El TJUE es claro y contundente al recordar su doctrina de que el descanso de las vacaciones no es el mismo del “descanso” por estar de baja por enfermedad, ya que este último “se reconoce a los trabajadores con el fin de que puedan recuperarse de una enfermedad”, mal pudiendo considerarse ese “descanso” de “ocio  y esparcimiento”, por lo que el TJUE ha concluido que se trata de dos supuestos bien diferenciados y con finalidades claramente distintas, por lo que el trabajador que se encuentre de baja durante un período de vacaciones fijado previamente, “tiene derecho, a petición suya y al objeto de poderlas disfrutar efectivamente sus vacaciones anuales, a tomarlas en fecha distinta a la de la baja por enfermedad”, y que justamente el litigio controvertido podría ser uno en el que se dieran tales circunstancias, ya que todas las manifestaciones anteriores vertidas sobre la doctrina del TJUE son “totalmente trasladables” al litigio actual, que podría implicar una vulneración de la normativa comunitaria si la coincidencia de fechas de las vacaciones y del período de convalecencia pudiera impedir, como así ha ocurrido, “que se disfruten las  vacaciones anuales adquiridas por el trabajador”.
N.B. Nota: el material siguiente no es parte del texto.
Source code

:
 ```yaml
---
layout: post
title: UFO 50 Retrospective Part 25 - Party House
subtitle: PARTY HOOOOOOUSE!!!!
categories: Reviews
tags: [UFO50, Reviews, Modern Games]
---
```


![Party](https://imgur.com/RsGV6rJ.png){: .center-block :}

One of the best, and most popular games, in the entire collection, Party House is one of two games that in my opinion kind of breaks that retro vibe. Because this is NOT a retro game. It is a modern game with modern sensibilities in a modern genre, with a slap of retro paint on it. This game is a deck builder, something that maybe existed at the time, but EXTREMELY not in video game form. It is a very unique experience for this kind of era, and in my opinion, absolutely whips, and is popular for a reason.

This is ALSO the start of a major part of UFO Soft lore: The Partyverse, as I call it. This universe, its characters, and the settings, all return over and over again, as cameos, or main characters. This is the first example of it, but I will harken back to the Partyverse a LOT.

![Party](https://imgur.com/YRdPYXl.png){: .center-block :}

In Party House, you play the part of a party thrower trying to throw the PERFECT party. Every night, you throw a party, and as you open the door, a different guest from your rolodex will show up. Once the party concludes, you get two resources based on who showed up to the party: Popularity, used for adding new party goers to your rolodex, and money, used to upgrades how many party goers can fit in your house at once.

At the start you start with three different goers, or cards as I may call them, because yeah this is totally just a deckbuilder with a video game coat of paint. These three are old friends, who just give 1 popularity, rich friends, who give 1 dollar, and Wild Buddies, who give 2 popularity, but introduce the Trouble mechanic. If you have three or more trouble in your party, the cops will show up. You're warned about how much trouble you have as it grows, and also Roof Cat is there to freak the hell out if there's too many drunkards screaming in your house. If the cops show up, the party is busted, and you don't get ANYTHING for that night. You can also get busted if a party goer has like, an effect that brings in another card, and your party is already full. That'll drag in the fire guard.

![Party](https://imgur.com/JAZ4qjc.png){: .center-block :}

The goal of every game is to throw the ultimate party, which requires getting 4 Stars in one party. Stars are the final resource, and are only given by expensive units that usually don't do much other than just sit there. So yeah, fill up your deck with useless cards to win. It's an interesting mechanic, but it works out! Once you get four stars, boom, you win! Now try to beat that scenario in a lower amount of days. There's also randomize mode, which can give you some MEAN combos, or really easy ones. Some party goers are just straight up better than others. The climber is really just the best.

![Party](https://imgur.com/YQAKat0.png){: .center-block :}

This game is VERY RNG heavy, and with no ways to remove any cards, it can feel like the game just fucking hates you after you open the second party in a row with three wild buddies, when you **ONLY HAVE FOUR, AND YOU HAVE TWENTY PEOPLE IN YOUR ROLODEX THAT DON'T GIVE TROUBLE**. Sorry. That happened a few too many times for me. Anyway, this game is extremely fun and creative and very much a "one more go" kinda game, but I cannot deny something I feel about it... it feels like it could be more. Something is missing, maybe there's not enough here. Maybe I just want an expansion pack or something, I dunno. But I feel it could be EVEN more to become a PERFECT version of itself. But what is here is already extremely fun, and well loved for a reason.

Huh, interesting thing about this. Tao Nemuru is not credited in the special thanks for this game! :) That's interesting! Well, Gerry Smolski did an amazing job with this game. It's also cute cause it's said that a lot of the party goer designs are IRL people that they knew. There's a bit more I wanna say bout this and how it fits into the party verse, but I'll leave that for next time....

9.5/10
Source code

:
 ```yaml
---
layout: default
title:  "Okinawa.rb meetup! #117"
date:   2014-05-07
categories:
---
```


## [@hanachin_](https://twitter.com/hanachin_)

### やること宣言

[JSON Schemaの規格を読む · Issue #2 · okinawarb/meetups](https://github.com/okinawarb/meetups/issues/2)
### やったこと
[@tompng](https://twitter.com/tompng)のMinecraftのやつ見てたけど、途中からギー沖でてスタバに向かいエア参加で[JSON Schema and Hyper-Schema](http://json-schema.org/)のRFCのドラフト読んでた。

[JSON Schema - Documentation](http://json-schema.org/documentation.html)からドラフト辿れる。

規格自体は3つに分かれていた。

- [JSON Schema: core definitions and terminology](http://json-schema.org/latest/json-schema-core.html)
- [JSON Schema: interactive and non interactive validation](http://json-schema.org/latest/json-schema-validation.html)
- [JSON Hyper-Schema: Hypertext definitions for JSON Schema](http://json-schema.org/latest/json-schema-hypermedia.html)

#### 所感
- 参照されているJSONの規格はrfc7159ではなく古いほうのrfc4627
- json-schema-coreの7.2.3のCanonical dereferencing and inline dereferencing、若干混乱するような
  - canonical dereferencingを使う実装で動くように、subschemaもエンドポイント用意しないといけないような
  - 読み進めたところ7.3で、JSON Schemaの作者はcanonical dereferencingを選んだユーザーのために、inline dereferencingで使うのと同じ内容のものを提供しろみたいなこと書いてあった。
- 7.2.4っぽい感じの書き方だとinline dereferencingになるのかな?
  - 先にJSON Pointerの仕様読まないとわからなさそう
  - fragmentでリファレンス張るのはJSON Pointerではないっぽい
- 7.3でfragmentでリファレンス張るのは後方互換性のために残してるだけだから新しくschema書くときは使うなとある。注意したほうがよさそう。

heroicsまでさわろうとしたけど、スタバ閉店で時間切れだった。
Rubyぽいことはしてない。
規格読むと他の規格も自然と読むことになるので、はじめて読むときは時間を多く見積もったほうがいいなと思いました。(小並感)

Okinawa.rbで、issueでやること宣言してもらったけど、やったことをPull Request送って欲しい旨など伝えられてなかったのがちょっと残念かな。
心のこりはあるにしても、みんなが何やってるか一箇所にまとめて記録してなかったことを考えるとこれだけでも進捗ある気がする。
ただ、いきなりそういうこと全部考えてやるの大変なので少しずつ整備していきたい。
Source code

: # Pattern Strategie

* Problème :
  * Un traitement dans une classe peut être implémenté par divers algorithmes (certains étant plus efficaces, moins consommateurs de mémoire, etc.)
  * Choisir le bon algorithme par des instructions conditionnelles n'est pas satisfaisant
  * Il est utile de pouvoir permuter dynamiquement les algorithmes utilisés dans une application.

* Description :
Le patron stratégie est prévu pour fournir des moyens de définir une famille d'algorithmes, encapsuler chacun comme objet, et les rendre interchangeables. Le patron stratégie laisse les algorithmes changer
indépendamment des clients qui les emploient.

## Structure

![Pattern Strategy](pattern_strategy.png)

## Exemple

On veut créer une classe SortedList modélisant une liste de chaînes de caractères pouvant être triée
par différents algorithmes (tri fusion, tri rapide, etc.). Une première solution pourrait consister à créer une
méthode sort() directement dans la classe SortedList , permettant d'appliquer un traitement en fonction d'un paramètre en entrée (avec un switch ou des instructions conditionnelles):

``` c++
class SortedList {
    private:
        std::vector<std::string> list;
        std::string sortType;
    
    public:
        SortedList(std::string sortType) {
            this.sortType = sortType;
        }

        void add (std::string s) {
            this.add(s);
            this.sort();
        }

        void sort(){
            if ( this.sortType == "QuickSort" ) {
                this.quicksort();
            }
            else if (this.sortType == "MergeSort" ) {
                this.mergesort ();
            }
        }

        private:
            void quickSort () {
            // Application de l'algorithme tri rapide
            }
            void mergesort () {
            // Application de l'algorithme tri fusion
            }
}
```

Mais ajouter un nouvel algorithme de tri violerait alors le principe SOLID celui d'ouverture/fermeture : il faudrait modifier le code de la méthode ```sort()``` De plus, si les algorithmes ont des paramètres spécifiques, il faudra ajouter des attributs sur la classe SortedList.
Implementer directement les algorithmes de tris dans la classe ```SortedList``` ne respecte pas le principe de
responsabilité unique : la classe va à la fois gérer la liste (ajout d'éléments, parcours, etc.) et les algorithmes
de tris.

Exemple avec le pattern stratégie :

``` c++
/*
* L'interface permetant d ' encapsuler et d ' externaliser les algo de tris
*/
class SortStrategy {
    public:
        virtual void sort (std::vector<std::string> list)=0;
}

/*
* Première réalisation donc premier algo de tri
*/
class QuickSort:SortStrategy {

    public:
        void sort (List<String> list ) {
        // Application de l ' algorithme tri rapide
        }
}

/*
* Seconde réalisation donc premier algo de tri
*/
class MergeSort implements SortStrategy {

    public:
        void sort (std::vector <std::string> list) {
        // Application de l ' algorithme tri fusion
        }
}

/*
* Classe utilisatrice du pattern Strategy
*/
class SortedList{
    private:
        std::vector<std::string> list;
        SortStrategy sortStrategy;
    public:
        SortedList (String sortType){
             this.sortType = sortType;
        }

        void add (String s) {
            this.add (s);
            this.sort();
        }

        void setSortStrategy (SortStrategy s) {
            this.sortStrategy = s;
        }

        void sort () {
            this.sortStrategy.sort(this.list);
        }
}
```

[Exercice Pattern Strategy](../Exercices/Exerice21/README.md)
Es cierto que será el juez nacional quien deberá interpretar la normativa nacional cuestionada, pero no lo es menos con arreglo al derecho comunitario y a su interpretación por el TJUE que este puede darle indicaciones para resolver el litigio “extraídas del conjunto de elementos aportados por dicho juez y, especialmente, de la motivación de la resolución de remisión”. Es en este punto cuando el TJUE examina el derecho polaco antes mencionado y es del parecer, tal como indicó el propio tribunal remitente, que la finalidad del período de descanso por convalecencia es diferente de la del período vacacional ya que seguir un tratamiento médico prescrito difícilmente, por no decir que de manera imposible, puede equipararse a ese ocio y esparcimiento que atribuye, acertadamente, el TJUE al período vacacional. Es a partir de estas consideraciones del TJUE, que no hace en definitiva a mi parecer sino validar las dudas del tribunal polaco, como este deberá resolver el litigio, “conforme a la interpretación dada por el Tribunal de Justicia”.

Es en este punto donde aparece la prudencia del TJUE, que no me parece incompatible con el razonamiento expuesto más arriba sobre el derecho a disfrute de las vacaciones en período distinto del de convalecencia, ya que si tal diferencia existe corresponderá a la normativa nacional regular el derecho del trabajador a disfrutar de las vacaciones en otro período anual, porque el efecto positivo para la seguridad y salud del trabajador que supone el disfrute de las vacaciones no se pierde aunque estas pasen a un período posterior al del año previsto. Dicho período deberá ser propuesto por el trabajador y ser compatible “en su caso, con razones imperiosas que se deriven de los intereses del empresario, sin excluir a priori que este período pueda quedar fuera del período de referencia de las vacaciones anuales en cuestión”.

Punto final pues: el trabajador tiene derecho a las “auténticas vacaciones” si la finalidad del período de convalecencia difiere del de aquellas, algo que deberá comprobar el órgano jurisdiccional nacional. Yo lo tengo claro que así es, y auguro que la inmensa mayoría de los lectores y lectoras del blog también.

Buena lectura de las sentencias del TS y de la sentencia del TJUE.